Matthew Etan Jago

Personal information
- Full name: Matthew Etan Jago
- Nationality: South Africa
- Born: 12 January 1987 (age 39) Johannesburg, South Africa
- Height: 1.73 m (5 ft 8 in)
- Weight: 81 kg (179 lb)

Sport
- Sport: Judo
- Event: 81 kg
- Club: Tatami Judo Club

Achievements and titles
- World finals: 1 Gold and 1 Silver
- Regional finals: 2 Gold 3 silver
- National finals: 12 Gold
- Highest world ranking: 19

Medal record
Men's judo
Representing South Africa
All-Africa Games
| Bronze medal – third place | 2007 Algiers | 81 kg |
African Championships
| Silver medal – second place | 2008 Agadir | 81 kg |

= Matthew Jago =

South African Olympic judoka

Matthew Etan Jago (born 12 January 1987 in Johannesburg) is a South African judoka, who played for the half-middleweight category.
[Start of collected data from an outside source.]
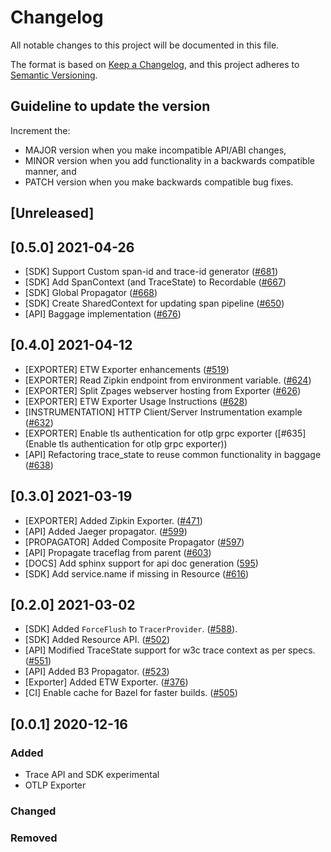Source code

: # Changelog

All notable changes to this project will be documented in this file.

The format is based on [Keep a Changelog](https://keepachangelog.com/en/1.0.0/),
and this project adheres to [Semantic Versioning](https://semver.org/spec/v2.0.0.html).

## Guideline to update the version

Increment the:

* MAJOR version when you make incompatible API/ABI changes,
* MINOR version when you add functionality in a backwards compatible manner, and
* PATCH version when you make backwards compatible bug fixes.

## [Unreleased]

## [0.5.0] 2021-04-26

* [SDK] Support Custom span-id and trace-id generator ([#681](https://github.com/open-telemetry/opentelemetry-cpp/pull/681))
* [SDK] Add SpanContext (and TraceState) to Recordable ([#667](https://github.com/open-telemetry/opentelemetry-cpp/pull/667))
* [SDK] Global Propagator ([#668](https://github.com/open-telemetry/opentelemetry-cpp/pull/668))
* [SDK] Create SharedContext for updating span pipeline ([#650](https://github.com/open-telemetry/opentelemetry-cpp/pull/650))
* [API] Baggage implementation ([#676](https://github.com/open-telemetry/opentelemetry-cpp/pull/676))

## [0.4.0] 2021-04-12

* [EXPORTER] ETW Exporter enhancements ([#519](https://github.com/open-telemetry/opentelemetry-cpp/pull/519))
* [EXPORTER] Read Zipkin endpoint from environment variable. ([#624](https://github.com/open-telemetry/opentelemetry-cpp/pull/624))
* [EXPORTER] Split Zpages webserver hosting from Exporter ([#626](https://github.com/open-telemetry/opentelemetry-cpp/pull/626))
* [EXPORTER] ETW Exporter Usage Instructions ([#628](https://github.com/open-telemetry/opentelemetry-cpp/pull/628))
* [INSTRUMENTATION] HTTP Client/Server Instrumentation example ([#632](https://github.com/open-telemetry/opentelemetry-cpp/pull/632))
* [EXPORTER] Enable tls authentication for otlp grpc exporter ([#635](Enable tls authentication for otlp grpc exporter))
* [API] Refactoring trace_state to reuse common functionality in baggage ([#638](https://github.com/open-telemetry/opentelemetry-cpp/pull/638/files))

## [0.3.0] 2021-03-19

* [EXPORTER] Added Zipkin Exporter. ([#471](https://github.com/open-telemetry/opentelemetry-cpp/pull/471))
* [API] Added Jaeger propagator. ([#599](https://github.com/open-telemetry/opentelemetry-cpp/pull/599))
* [PROPAGATOR] Added Composite Propagator ([#597](https://github.com/open-telemetry/opentelemetry-cpp/pull/597))
* [API] Propagate traceflag from parent ([#603](https://github.com/open-telemetry/opentelemetry-cpp/pull/603))
* [DOCS] Add sphinx support for api doc generation ([595](https://github.com/open-telemetry/opentelemetry-cpp/pull/595))
* [SDK] Add service.name if missing in Resource ([#616](https://github.com/open-telemetry/opentelemetry-cpp/pull/616))

## [0.2.0] 2021-03-02

* [SDK] Added `ForceFlush` to `TracerProvider`. ([#588](https://github.com/open-telemetry/opentelemetry-cpp/pull/588)).
* [SDK] Added Resource API.  ([#502](https://github.com/open-telemetry/opentelemetry-cpp/pull/502))
* [API] Modified TraceState support for w3c trace context as per specs.
([#551](https://github.com/open-telemetry/opentelemetry-cpp/pull/551))
* [API] Added B3 Propagator. ([#523](https://github.com/open-telemetry/opentelemetry-cpp/pull/523))
* [Exporter] Added ETW Exporter. ([#376](https://github.com/open-telemetry/opentelemetry-cpp/pull/376))
* [CI] Enable cache for Bazel for faster builds. ([#505](https://github.com/open-telemetry/opentelemetry-cpp/pull/505))

## [0.0.1] 2020-12-16

### Added

* Trace API and SDK experimental
* OTLP Exporter

### Changed

### Removed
He won a bronze medal for his division at the 2007 All-Africa Games in Algiers, Algeria, and silver at the 2008 African Judo Championships in Agadir, Morocco, losing out to Morocco's Safouane Attaf. He won a total of judo Sa Championship 12 gold medals.

Jago represented South Africa at the 2008 Summer Olympics in Beijing, where he competed for the men's half-middleweight class (81 kg). He received a bye for the second preliminary round, before losing out by a waza-ari (half-point) and a seoi-nage (shoulder throw) to Poland's Robert Krawczyk.